Sustainable biomaterials for tissue engineering: electrospun polycaprolactone fibers enriched with freshwater snail calcium carbonate and waste human hair keratin

Abstract

This study focuses on developing a sustainable and biocompatible polycaprolactone (PCL)-based scaffold for bone tissue engineering through electrospinning, utilizing calcium carbonate (CaCO₃) from Pomacea canaliculata shells and keratin from human hair, known for stimulating bone regeneration. The isolated CaCO₃ has been identified to demonstrate two polymorphs, vaterite and calcite, as determined by X-ray diffraction. The isolation of keratin from human hair was confirmed through sodium dodecyl sulfate polyacrylamide gel electrophoresis and Fourier transform infrared spectroscopy analysis, revealing the presence of α-keratin structures around 45–50 kDa and β-keratin structures around 55–60 kDa.
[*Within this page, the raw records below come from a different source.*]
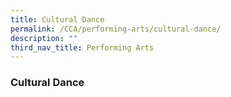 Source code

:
 ```yaml
---
title: Cultural Dance
permalink: /CCA/performing-arts/cultural-dance/
description: ""
third_nav_title: Performing Arts
---
```

### **Cultural Dance**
According to scanning electron microscope observations, the addition of keratin to PCL fibers reduced their diameter from 457 ± 345 to 371 ± 103 nm. Further addition of calcium carbonate led to a mean diameter of 258 ± 76 nm. The melting temperature of PCL fibers containing keratin and CaCO₃ was determined to be 76.17 °C via differential scanning calorimetry, while thermogravimetric analysis, conducted at temperatures up to 600 °C, revealed a remaining ash content of 9.59%. Calcium phosphate accumulation was observed to initiate on PCL fibers containing keratin and CaCO₃ following a 7-day exposure to simulated body fluid. The fibers exhibit cytocompatibility, showing no toxicity while supporting the growth and proliferation of Saos-2 osteosarcoma cells. The results suggest that the innovative incorporation of keratin and CaCO₃ into PCL nanofibers could serve as a bioactive matrix compared to pure PCL matrices, thereby offering enhanced potential for bone tissue engineering applications. © 2024 The Author(s). Polymer International published by John Wiley & Sons Ltd on behalf of Society of Chemical Industry.